The Southern Region is an agricultural region whose main crops are sugar beets and grains. Hog farming is developed in the west, and grain and sunflower farming in the east. Industry includes machine building, sugar refining, and groats production (Serdobsk, Bekovo, Tamala).

E. F. FEDOROVA

Education, cultural affairs, and public health. In the 1914–15 academic year there were 1,635 general educational schools (chiefly primary schools) with about 129,000 students, three specialized secondary schools with 550 students, and no institutes of higher learning. In the 1973–74 academic year the oblast had 1,421 general educational schools of all types with 279,100 pupils, 37 vocational schools with 18,100 students, 28 specialized secondary schools with 25,800 students, four institutes of higher learning—polytechnic, civil engineering, agricultural, and pedagogical, all in Penza—with 21,600 students, and a department of the All-Union Correspondence Finance and Economics Institute (in Penza) with 1,500 students. There were 49,300 children in 527 preschool institutions in 1974.

In 1974 the oblast had 853 public libraries, with 8.8 million books and magazines, and eight museums: an oblast museum of local lore and the K. A. Savitskii Oblast Picture Gallery (in Penza); the M. Iu. Lermontov Museum Estate, Tarkhany (village of Lermontovo); the A. N. Radishchev Memorial Museum (village of Radishchevo, former Verkhnee Abliazovo, where Radishchev spent his childhood); the V. G. Belinskii Museum (city of Belinskii, formerly Chembar, where Belinskii lived from 1816 to 1824); and museums of local lore in Kuznetsk, Serdobsk, and the village of Narovchat. In 1975 an oblast museum of folk arts was opened in Penza. Penza also has an oblast drama theater and a puppet theater. The oblast has 1,250 clubs, 1,184 motion-picture projection units, and 27 palaces and houses of Pioneers and other extracurricular institutions.
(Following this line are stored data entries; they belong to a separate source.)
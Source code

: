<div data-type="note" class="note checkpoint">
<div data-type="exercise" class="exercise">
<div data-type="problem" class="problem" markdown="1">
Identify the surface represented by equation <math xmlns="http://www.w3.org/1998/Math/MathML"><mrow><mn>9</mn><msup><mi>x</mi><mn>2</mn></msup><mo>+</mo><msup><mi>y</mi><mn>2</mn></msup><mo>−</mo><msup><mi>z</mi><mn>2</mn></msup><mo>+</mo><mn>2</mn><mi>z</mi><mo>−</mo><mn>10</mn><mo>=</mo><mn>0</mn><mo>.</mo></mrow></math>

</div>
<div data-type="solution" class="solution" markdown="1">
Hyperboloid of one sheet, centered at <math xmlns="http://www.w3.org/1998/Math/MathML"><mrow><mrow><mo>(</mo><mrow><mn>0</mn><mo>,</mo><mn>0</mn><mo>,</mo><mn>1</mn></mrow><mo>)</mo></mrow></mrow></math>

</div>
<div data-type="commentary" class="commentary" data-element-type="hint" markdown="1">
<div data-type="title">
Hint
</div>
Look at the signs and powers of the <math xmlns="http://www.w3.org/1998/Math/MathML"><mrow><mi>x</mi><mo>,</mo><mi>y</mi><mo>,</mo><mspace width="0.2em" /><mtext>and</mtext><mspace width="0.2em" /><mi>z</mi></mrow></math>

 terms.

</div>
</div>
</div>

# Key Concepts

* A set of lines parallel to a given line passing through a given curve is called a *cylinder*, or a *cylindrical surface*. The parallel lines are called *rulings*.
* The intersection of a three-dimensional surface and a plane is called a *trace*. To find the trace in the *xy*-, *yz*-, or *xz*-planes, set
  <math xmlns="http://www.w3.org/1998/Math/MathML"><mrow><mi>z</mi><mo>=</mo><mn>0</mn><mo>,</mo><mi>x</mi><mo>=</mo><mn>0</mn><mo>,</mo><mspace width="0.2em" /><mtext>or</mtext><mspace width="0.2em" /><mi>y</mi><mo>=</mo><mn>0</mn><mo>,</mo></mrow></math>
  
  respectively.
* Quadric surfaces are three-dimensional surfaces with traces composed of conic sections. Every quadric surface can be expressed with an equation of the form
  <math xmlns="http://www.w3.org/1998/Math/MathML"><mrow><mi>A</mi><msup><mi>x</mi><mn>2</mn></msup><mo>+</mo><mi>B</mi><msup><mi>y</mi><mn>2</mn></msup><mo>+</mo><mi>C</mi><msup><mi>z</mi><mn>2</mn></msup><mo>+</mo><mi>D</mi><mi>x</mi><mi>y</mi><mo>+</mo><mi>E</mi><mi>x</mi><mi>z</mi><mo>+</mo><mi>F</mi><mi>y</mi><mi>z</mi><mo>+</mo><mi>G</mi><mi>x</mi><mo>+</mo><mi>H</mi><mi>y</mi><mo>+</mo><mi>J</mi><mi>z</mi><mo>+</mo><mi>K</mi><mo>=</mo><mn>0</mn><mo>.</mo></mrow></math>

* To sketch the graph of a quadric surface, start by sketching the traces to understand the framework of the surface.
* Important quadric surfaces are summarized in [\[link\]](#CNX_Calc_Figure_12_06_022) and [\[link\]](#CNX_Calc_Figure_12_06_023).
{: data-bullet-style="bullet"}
There are two oblast newspapers: Penzenskaia pravda (since 1917) and the Komsomol newspaper Molodoi leninets (since 1920). Oblast television programs are broadcast three hours a day, and programs of Central Television Network are relayed. Oblast radio programs are broadcast 1.5 hours a day, and the first and second programs of the All-Union Radio are relayed.

As of Jan. 1, 1974, Penza Oblast had 151 hospitals with 15,200 beds (10.1 beds per 1,000 inhabitants), 2,700 doctors (one doctor per 551 inhabitants), seven sanatoriums, and five houses of rest.

REFERENCES

Penzenskaia oblast’: Priroda, Naselenie, Khoziaistvo. Sb. st. Saratov-Penza, 1968.
Rossiiskaia Federatsiia: Evropeiskii Iugo-Vostok, Povolzh’e, Severnyi Kavkaz. Moscow, 1968. (In the series Sovetskii Soiuz.)
Priroda Penzenskoi oblasti. Saratov, 1970.
50 let v edinoi mnogonatsional’noi sem’e narodov SSSR: Penzenskaia oblast’ v tsifrakh. Statistich. sb. Penza, 1972.
Priroda i geograficheskie problemy sel’skogo khoziaistva Penzenskoi oblasti. Penza, 1974.